It seems that one of the XML-reports that Piwik generates (detailed user report) fits nicely to the .XES format that the process mining tool Prom uses. In XES the information is organised in so-called traces that contain a chronological list of events. In the Piwik report the information is stored in so-called visits that contain a chronological list of actions. This means that the Piwik report can be translated linearly into a .XES file. Maybe we even can add a module to Piwik that directly generates the .XES files, but in this project we first have to find out what information from Piwik really is necessary to do our process mining.

One issue: when is a visit started?

We discovered that when a user logs out from ProF and then logs in again using a different accout, Piwik still observes this as a single visit and the second account is taken as the visitor. This is not a problem for our regular students, because they use Surffederatie to log in and this forces them the close the browser when they are finished. For other users we want ProF to force Piwik to start a new visit whenever a user logs in.

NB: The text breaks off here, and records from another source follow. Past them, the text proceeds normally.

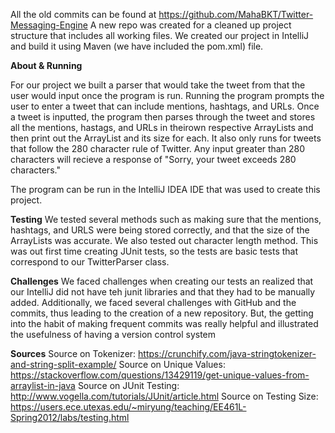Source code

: 
All the old commits can be found at https://github.com/MahaBKT/Twitter-Messaging-Engine
A new repo was created for a cleaned up project structure that includes all working files.
We created our project in IntelliJ and build it using Maven (we have included the pom.xml) file.

**About & Running**

For our project we built a parser that would take the tweet from that the user would input once the program is run. Running the program prompts the user to enter a tweet that can include mentions, hashtags, and URLs. Once a tweet is inputted, the program then parses through the tweet and stores all the mentions, hastags, and URLs in theirown respective ArrayLists and then print out the ArrayList and its size for each. It also only runs for tweets that follow the 280 character rule of Twitter. Any input greater than 280 characters will recieve a response of "Sorry, your tweet exceeds 280 characters."

The program can be run in the IntelliJ IDEA IDE that was used to create this project.

**Testing**
We tested several methods such as making sure that the mentions, hashtags, and URLS were being stored correctly, and that the size of the ArrayLists was accurate. We also tested out character length method. This was out first time creating JUnit tests, so the tests are basic tests that correspond to our TwitterParser class.

**Challenges**
We faced challenges when creating our tests an realized that our IntelliJ did not have teh junit libraries and that they had to be manually added. Additionally, we faced several challenges with GitHub and the commits, thus leading to the creation of a new repository. But, the getting into the habit of making frequent commits was really helpful and illustrated the usefulness of having a version control system

**Sources**
Source on Tokenizer: https://crunchify.com/java-stringtokenizer-and-string-split-example/
Source on Unique Values: https://stackoverflow.com/questions/13429119/get-unique-values-from-arraylist-in-java
Source on JUnit Testing: http://www.vogella.com/tutorials/JUnit/article.html
Source on Testing Size: https://users.ece.utexas.edu/~miryung/teaching/EE461L-Spring2012/labs/testing.html
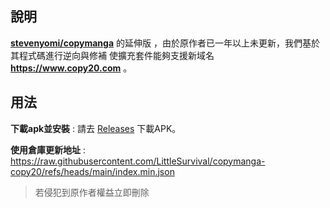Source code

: ## 說明 
[**stevenyomi/copymanga**](https://github.com/stevenyomi/copymanga) 的延伸版 ，由於原作者已一年以上未更新，我們基於其程式碼進行逆向與修補
使擴充套件能夠支援新域名 **https://www.copy20.com** 。

## 用法
**下載apk並安裝** : 
請去 [Releases](https://github.com/LittleSurvival/copymanga-copy20/releases/tag/copymanga) 下載APK。

**使用倉庫更新地址** : 
https://raw.githubusercontent.com/LittleSurvival/copymanga-copy20/refs/heads/main/index.min.json

> 若侵犯到原作者權益立即刪除
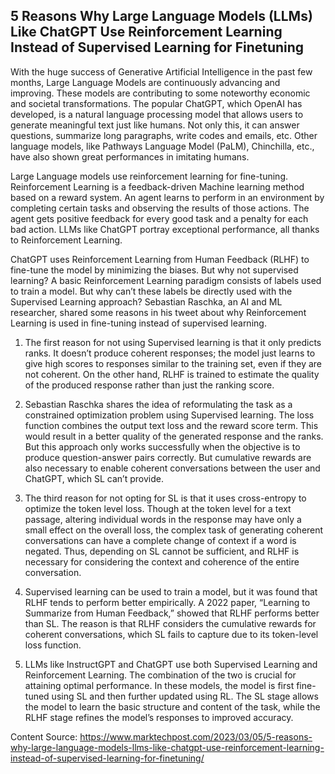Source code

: 

## 5 Reasons Why Large Language Models (LLMs) Like ChatGPT Use Reinforcement Learning Instead of Supervised Learning for Finetuning

With the huge success of Generative Artificial Intelligence in the past few months, Large Language Models are continuously advancing and improving. These models are contributing to some noteworthy economic and societal transformations. The popular ChatGPT, which OpenAI has developed, is a natural language processing model that allows users to generate meaningful text just like humans. Not only this, it can answer questions, summarize long paragraphs, write codes and emails, etc. Other language models, like Pathways Language Model (PaLM), Chinchilla, etc., have also shown great performances in imitating humans. 

Large Language models use reinforcement learning for fine-tuning. Reinforcement Learning is a feedback-driven Machine learning method based on a reward system. An agent learns to perform in an environment by completing certain tasks and observing the results of those actions. The agent gets positive feedback for every good task and a penalty for each bad action. LLMs like ChatGPT portray exceptional performance, all thanks to Reinforcement Learning.

ChatGPT uses Reinforcement Learning from Human Feedback (RLHF) to fine-tune the model by minimizing the biases. But why not supervised learning? A basic Reinforcement Learning paradigm consists of labels used to train a model. But why can’t these labels be directly used with the Supervised Learning approach? Sebastian Raschka, an AI and ML researcher, shared some reasons in his tweet about why Reinforcement Learning is used in fine-tuning instead of supervised learning. 

1. The first reason for not using Supervised learning is that it only predicts ranks. It doesn’t produce coherent responses; the model just learns to give high scores to responses similar to the training set, even if they are not coherent. On the other hand, RLHF is trained to estimate the quality of the produced response rather than just the ranking score. 

2. Sebastian Raschka shares the idea of reformulating the task as a constrained optimization problem using Supervised learning. The loss function combines the output text loss and the reward score term. This would result in a better quality of the generated response and the ranks. But this approach only works successfully when the objective is to produce question-answer pairs correctly. But cumulative rewards are also necessary to enable coherent conversations between the user and ChatGPT, which SL can’t provide.

3. The third reason for not opting for SL is that it uses cross-entropy to optimize the token level loss. Though at the token level for a text passage, altering individual words in the response may have only a small effect on the overall loss, the complex task of generating coherent conversations can have a complete change of context if a word is negated. Thus, depending on SL cannot be sufficient, and RLHF is necessary for considering the context and coherence of the entire conversation. 

4. Supervised learning can be used to train a model, but it was found that RLHF tends to perform better empirically. A 2022 paper, “Learning to Summarize from Human Feedback,” showed that RLHF performs better than SL. The reason is that RLHF considers the cumulative rewards for coherent conversations, which SL fails to capture due to its token-level loss function.

5. LLMs like InstructGPT and ChatGPT use both Supervised Learning and Reinforcement Learning. The combination of the two is crucial for attaining optimal performance. In these models, the model is first fine-tuned using SL and then further updated using RL. The SL stage allows the model to learn the basic structure and content of the task, while the RLHF stage refines the model’s responses to improved accuracy. 

Content Source: https://www.marktechpost.com/2023/03/05/5-reasons-why-large-language-models-llms-like-chatgpt-use-reinforcement-learning-instead-of-supervised-learning-for-finetuning/
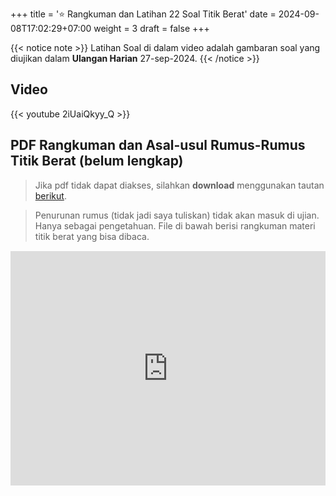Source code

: +++
title = '⭐ Rangkuman dan Latihan 22 Soal Titik Berat'
date = 2024-09-08T17:02:29+07:00
weight = 3
draft = false
+++


{{< notice note >}}
 Latihan Soal di dalam video adalah gambaran soal yang diujikan dalam **Ulangan Harian** 27-sep-2024.
{{< /notice >}}

## Video

{{< youtube 2iUaiQkyy_Q >}}

<div style="margin-top: 3ex;"></div>

## PDF Rangkuman dan Asal-usul Rumus-Rumus Titik Berat (belum lengkap)

> Jika pdf tidak dapat diakses, silahkan **download** menggunakan tautan [berikut](https://drive.google.com/file/d/1Fq6JiGqeeDaj1hfdDYguJFa_SMW_0lqU/view?usp=sharing).

> Penurunan rumus (tidak jadi saya tuliskan) tidak akan masuk di ujian. Hanya sebagai pengetahuan. File di bawah berisi rangkuman materi titik berat yang bisa dibaca.

<div style="margin-top: 2ex;"></div>

<embed src="https://drive.google.com/file/d/1Fq6JiGqeeDaj1hfdDYguJFa_SMW_0lqU/preview" width="100%" height="375">
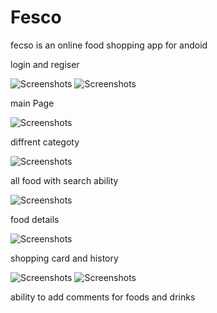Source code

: # Fesco
fecso is an online food shopping app for andoid

login and regiser 

![Screenshots](login.png)
![Screenshots](register.png)

main Page

![Screenshots](main.png)

diffrent categoty

![Screenshots](category.png)

all food with search ability

![Screenshots](addFood.png)
  
food details

![Screenshots](foodDetail.png)

shopping card and history

![Screenshots](ShoppingCard.png)
![Screenshots](history.png)

ability to add comments for foods and drinks
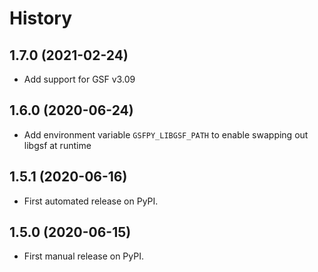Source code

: # History

## 1.7.0 (2021-02-24)
- Add support for GSF v3.09

## 1.6.0 (2020-06-24)
- Add environment variable `GSFPY_LIBGSF_PATH` to enable swapping out libgsf at runtime

## 1.5.1 (2020-06-16)
- First automated release on PyPI.

## 1.5.0 (2020-06-15)
- First manual release on PyPI.
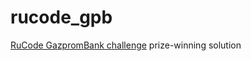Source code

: # rucode_gpb
[RuCode GazpromBank challenge](https://mipt.ru/news/partner_festivalya_rucode_gazprombank_priglashaet_reshit_realnye_zadachi_dlya_biznesa) prize-winning solution

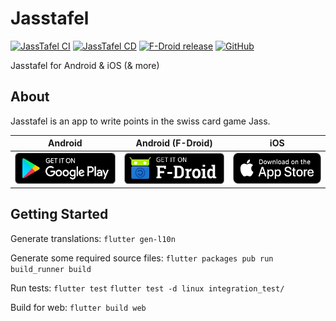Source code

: # Jasstafel

[![JassTafel CI](https://github.com/simonste/jasstafel/actions/workflows/test.yml/badge.svg?branch=main)](https://github.com/simonste/jasstafel/actions/workflows/test.yml?branch=main)
[![JassTafel CD](https://github.com/simonste/jasstafel/actions/workflows/build.yml/badge.svg?branch=main)](https://github.com/simonste/jasstafel/actions/workflows/build.yml?branch=main)
[![F-Droid release](https://img.shields.io/f-droid/v/ch.simonste.jasstafel.svg?logo=F-Droid)](https://f-droid.org/en/packages/ch.simonste.jasstafel/)
[![GitHub](https://img.shields.io/github/license/simonste/jasstafel)](https://github.com/simonste/jasstafel/blob/main/LICENSE)

Jasstafel for Android & iOS (& more)

## About

Jasstafel is an app to write points in the swiss card game Jass.

| Android | Android (F-Droid) | iOS |
|:-:|:-:|:-:|
| [<img src="assets/badges/google-play-badge.png" height="50" alt="Google Play">](https://play.google.com/store/apps/details?id=ch.simonste.jasstafel) | [<img src="assets/badges/f-droid-badge.png" height="50" alt="F-Droid">](https://f-droid.org/en/packages/ch.simonste.jasstafel/) | [<img src="assets/badges/appstore-badge.png" height="50" alt="App Store">](https://apps.apple.com/ch/app/schweizer-jasstafel/id1672847164) |

## Getting Started

Generate translations:
`flutter gen-l10n`

Generate some required source files:
`flutter packages pub run build_runner build`

Run tests:
`flutter test`
`flutter test -d linux integration_test/`

Build for web:
`flutter build web`
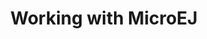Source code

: ---
layout: full.html
algolia: true
title: Working with MicroEJ
description: Working with MicroEJ
order: 3000
---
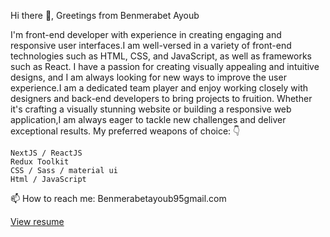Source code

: Hi there 👋, Greetings from Benmerabet Ayoub

I'm front-end developer with experience in creating engaging and responsive user interfaces.I am well-versed in a variety of front-end technologies such as HTML, CSS, and JavaScript, as well as frameworks such as React. I have a passion for creating visually appealing and intuitive designs, and I am always looking for new ways to improve the user experience.I am a dedicated team player and enjoy working closely with designers and back-end developers to bring projects to fruition. Whether it's crafting a visually stunning website or building a responsive web application,I am always eager to tackle new challenges and deliver exceptional results.
My preferred weapons of choice: 👇
 
    NextJS / ReactJS
    Redux Toolkit
    CSS / Sass / material ui
    Html / JavaScript 




📫 How to reach me:   Benmerabetayoub95gmail.com

[View resume](https://drive.google.com/file/d/1ke_dCWW5cRHBStMzVmmWgIGLWYI3cxfQ/view?usp=sharing)
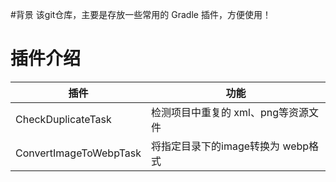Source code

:#背景
该git仓库，主要是存放一些常用的 Gradle 插件，方便使用！


# 插件介绍
| 插件                    | 功能                     |
|-----------------------|------------------------|
| CheckDuplicateTask            | 检测项目中重复的 xml、png等资源文件  |
| ConvertImageToWebpTask    | 将指定目录下的image转换为 webp格式 |
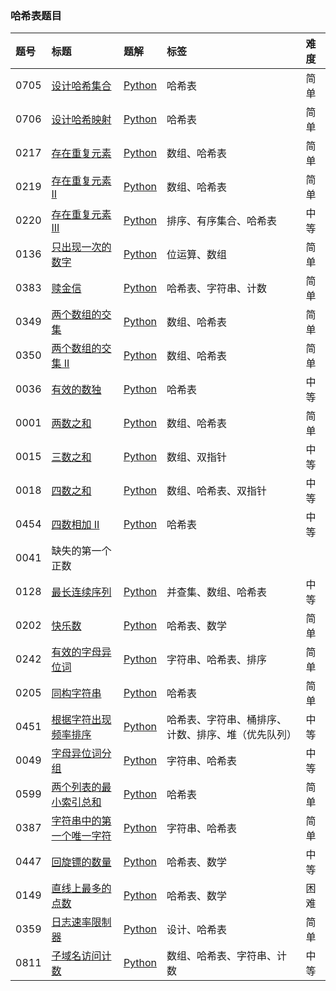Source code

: ### 哈希表题目

| 题号 | 标题 | 题解 | 标签 | 难度 |
| :------ | :------ | :------ | :------ | :------ |
| 0705 | [设计哈希集合](https://leetcode-cn.com/problems/design-hashset/) | [Python](https://github.com/itcharge/LeetCode-Py/blob/main/Solutions/0705.%20%E8%AE%BE%E8%AE%A1%E5%93%88%E5%B8%8C%E9%9B%86%E5%90%88.md) | 哈希表 | 简单 |
| 0706 | [设计哈希映射](https://leetcode-cn.com/problems/design-hashmap/) | [Python](https://github.com/itcharge/LeetCode-Py/blob/main/Solutions/0706.%20%E8%AE%BE%E8%AE%A1%E5%93%88%E5%B8%8C%E6%98%A0%E5%B0%84.md) | 哈希表 | 简单 |
| 0217 | [存在重复元素](https://leetcode-cn.com/problems/contains-duplicate/) | [Python](https://github.com/itcharge/LeetCode-Py/blob/main/Solutions/0217.%20%E5%AD%98%E5%9C%A8%E9%87%8D%E5%A4%8D%E5%85%83%E7%B4%A0.md) | 数组、哈希表 | 简单 |
| 0219 | [存在重复元素 II](https://leetcode-cn.com/problems/contains-duplicate-ii/) | [Python](https://github.com/itcharge/LeetCode-Py/blob/main/Solutions/0219.%20%E5%AD%98%E5%9C%A8%E9%87%8D%E5%A4%8D%E5%85%83%E7%B4%A0%20II.md) | 数组、哈希表 | 简单 |
| 0220 | [存在重复元素 III](https://leetcode-cn.com/problems/contains-duplicate-iii/) | [Python](https://github.com/itcharge/LeetCode-Py/blob/main/Solutions/0220.%20%E5%AD%98%E5%9C%A8%E9%87%8D%E5%A4%8D%E5%85%83%E7%B4%A0%20III.md) | 排序、有序集合、哈希表 | 中等 |
| 0136 | [只出现一次的数字](https://leetcode-cn.com/problems/single-number/) | [Python](https://github.com/itcharge/LeetCode-Py/blob/main/Solutions/0136.%20%E5%8F%AA%E5%87%BA%E7%8E%B0%E4%B8%80%E6%AC%A1%E7%9A%84%E6%95%B0%E5%AD%97.md) | 位运算、数组 | 简单 |
| 0383 | [赎金信](https://leetcode-cn.com/problems/ransom-note) | [Python](https://github.com/itcharge/LeetCode-Py/blob/main/Solutions/0383.%20%E8%B5%8E%E9%87%91%E4%BF%A1.md) | 哈希表、字符串、计数 | 简单 |
| 0349 | [两个数组的交集](https://leetcode-cn.com/problems/intersection-of-two-arrays/) | [Python](https://github.com/itcharge/LeetCode-Py/blob/main/Solutions/0349.%20%E4%B8%A4%E4%B8%AA%E6%95%B0%E7%BB%84%E7%9A%84%E4%BA%A4%E9%9B%86.md) | 数组、哈希表 | 简单 |
| 0350 | [两个数组的交集 II](https://leetcode-cn.com/problems/intersection-of-two-arrays-ii/) | [Python](https://github.com/itcharge/LeetCode-Py/blob/main/Solutions/0350.%20%E4%B8%A4%E4%B8%AA%E6%95%B0%E7%BB%84%E7%9A%84%E4%BA%A4%E9%9B%86%20II.md) | 数组、哈希表 | 简单 |
| 0036 | [有效的数独](https://leetcode-cn.com/problems/valid-sudoku/) | [Python](https://github.com/itcharge/LeetCode-Py/blob/main/Solutions/0036.%20%E6%9C%89%E6%95%88%E7%9A%84%E6%95%B0%E7%8B%AC.md) | 哈希表 | 中等 |
| 0001 | [两数之和](https://leetcode-cn.com/problems/two-sum/) | [Python](https://github.com/itcharge/LeetCode-Py/blob/main/Solutions/0001.%20%E4%B8%A4%E6%95%B0%E4%B9%8B%E5%92%8C.md) | 数组、哈希表 | 简单 |
| 0015 | [三数之和](https://leetcode-cn.com/problems/3sum/) | [Python](https://github.com/itcharge/LeetCode-Py/blob/main/Solutions/0015.%20%E4%B8%89%E6%95%B0%E4%B9%8B%E5%92%8C.md) | 数组、双指针 | 中等 |
| 0018 | [四数之和](https://leetcode-cn.com/problems/4sum/) | [Python](https://github.com/itcharge/LeetCode-Py/blob/main/Solutions/0018.%20%E5%9B%9B%E6%95%B0%E4%B9%8B%E5%92%8C.md) | 数组、哈希表、双指针 | 中等 |
| 0454 | [四数相加 II](https://leetcode-cn.com/problems/4sum-ii/) | [Python](https://github.com/itcharge/LeetCode-Py/blob/main/Solutions/0454.%20%E5%9B%9B%E6%95%B0%E7%9B%B8%E5%8A%A0%20II.md) | 哈希表 | 中等 |
| 0041 | 缺失的第一个正数 |   |   |   |
| 0128 | [最长连续序列](https://leetcode-cn.com/problems/longest-consecutive-sequence/) | [Python](https://github.com/itcharge/LeetCode-Py/blob/main/Solutions/0128.%20%E6%9C%80%E9%95%BF%E8%BF%9E%E7%BB%AD%E5%BA%8F%E5%88%97.md) | 并查集、数组、哈希表 | 中等 |
| 0202 | [快乐数](https://leetcode-cn.com/problems/happy-number/) | [Python](https://github.com/itcharge/LeetCode-Py/blob/main/Solutions/0202.%20%E5%BF%AB%E4%B9%90%E6%95%B0.md) | 哈希表、数学 | 简单 |
| 0242 | [有效的字母异位词](https://leetcode-cn.com/problems/valid-anagram/) | [Python](https://github.com/itcharge/LeetCode-Py/blob/main/Solutions/0242.%20%E6%9C%89%E6%95%88%E7%9A%84%E5%AD%97%E6%AF%8D%E5%BC%82%E4%BD%8D%E8%AF%8D.md) | 字符串、哈希表、排序 | 简单 |
| 0205 | [同构字符串](https://leetcode-cn.com/problems/isomorphic-strings/) | [Python](https://github.com/itcharge/LeetCode-Py/blob/main/Solutions/0205.%20%E5%90%8C%E6%9E%84%E5%AD%97%E7%AC%A6%E4%B8%B2.md) | 哈希表 | 简单 |
| 0451 | [根据字符出现频率排序](https://leetcode-cn.com/problems/sort-characters-by-frequency/) | [Python](https://github.com/itcharge/LeetCode-Py/blob/main/Solutions/0451.%20%E6%A0%B9%E6%8D%AE%E5%AD%97%E7%AC%A6%E5%87%BA%E7%8E%B0%E9%A2%91%E7%8E%87%E6%8E%92%E5%BA%8F.md) | 哈希表、字符串、桶排序、计数、排序、堆（优先队列） | 中等 |
| 0049 | [字母异位词分组](https://leetcode-cn.com/problems/group-anagrams/) | [Python](https://github.com/itcharge/LeetCode-Py/blob/main/Solutions/0049.%20%E5%AD%97%E6%AF%8D%E5%BC%82%E4%BD%8D%E8%AF%8D%E5%88%86%E7%BB%84.md) | 字符串、哈希表 | 中等 |
| 0599 | [两个列表的最小索引总和](https://leetcode-cn.com/problems/minimum-index-sum-of-two-lists/) | [Python](https://github.com/itcharge/LeetCode-Py/blob/main/Solutions/0599.%20%E4%B8%A4%E4%B8%AA%E5%88%97%E8%A1%A8%E7%9A%84%E6%9C%80%E5%B0%8F%E7%B4%A2%E5%BC%95%E6%80%BB%E5%92%8C.md) | 哈希表 | 简单 |
| 0387 | [字符串中的第一个唯一字符](https://leetcode-cn.com/problems/first-unique-character-in-a-string/) | [Python](https://github.com/itcharge/LeetCode-Py/blob/main/Solutions/0387.%20%E5%AD%97%E7%AC%A6%E4%B8%B2%E4%B8%AD%E7%9A%84%E7%AC%AC%E4%B8%80%E4%B8%AA%E5%94%AF%E4%B8%80%E5%AD%97%E7%AC%A6.md) | 字符串、哈希表 | 简单 |
| 0447 | [回旋镖的数量](https://leetcode-cn.com/problems/number-of-boomerangs/) | [Python](https://github.com/itcharge/LeetCode-Py/blob/main/Solutions/0447.%20%E5%9B%9E%E6%97%8B%E9%95%96%E7%9A%84%E6%95%B0%E9%87%8F.md) | 哈希表、数学 | 中等 |
| 0149 | [直线上最多的点数](https://leetcode-cn.com/problems/max-points-on-a-line/) | [Python](https://github.com/itcharge/LeetCode-Py/blob/main/Solutions/0149.%20%E7%9B%B4%E7%BA%BF%E4%B8%8A%E6%9C%80%E5%A4%9A%E7%9A%84%E7%82%B9%E6%95%B0.md) | 哈希表、数学 | 困难 |
| 0359 | [日志速率限制器](https://leetcode-cn.com/problems/logger-rate-limiter/) | [Python](https://github.com/itcharge/LeetCode-Py/blob/main/Solutions/0359.%20%E6%97%A5%E5%BF%97%E9%80%9F%E7%8E%87%E9%99%90%E5%88%B6%E5%99%A8.md) | 设计、哈希表 | 简单 |
| 0811 | [子域名访问计数](https://leetcode-cn.com/problems/subdomain-visit-count/) | [Python](https://github.com/itcharge/LeetCode-Py/blob/main/Solutions/0811.%20%E5%AD%90%E5%9F%9F%E5%90%8D%E8%AE%BF%E9%97%AE%E8%AE%A1%E6%95%B0.md) | 数组、哈希表、字符串、计数 | 中等 |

All by all, it looks as if Piwik is the correct tool to collect and store usage data from ProF in this project

Thursday 22 March 2012

Brainstorm meeting, 22 March 2012

At 22 March a brainstorm meeting was organised with all team members. The project team is quite multidisciplinary, which was appreciated by all participants:

Jeroen Donkers, Jean van Berlo: Knowledge engineer, data scientist
Arno Muijtjens: statistician, psychometrics
Danielle Verstegen and Bill Wrigley: educational scientist
Guido Tans: study advisor
Robert Peperkamp, Peter Bex, Eric Sol: developers

(Erik Sol and Peter Bex are hired from CaseBuilders. They developed the user interface of the ProF system and will, during this project, make some changes to the system to collect usage data.)

Expected usage patterns

During the meeting we discussed what usage patterns could exist for students and what factors can influence those. We distinguished the following usage patterns:

Quick orientation (look at the main page and browse through a few details)
Study the profiles (look at the momentary scores for all categories or disciplines at different points of time).
Search for issues (systematically browse through all categories and disciplines)
Look at test-making strategy (look at different score-types: correct-score, questionmark score)
Look for knowledge development (use the cumulative scores, compare different background populations).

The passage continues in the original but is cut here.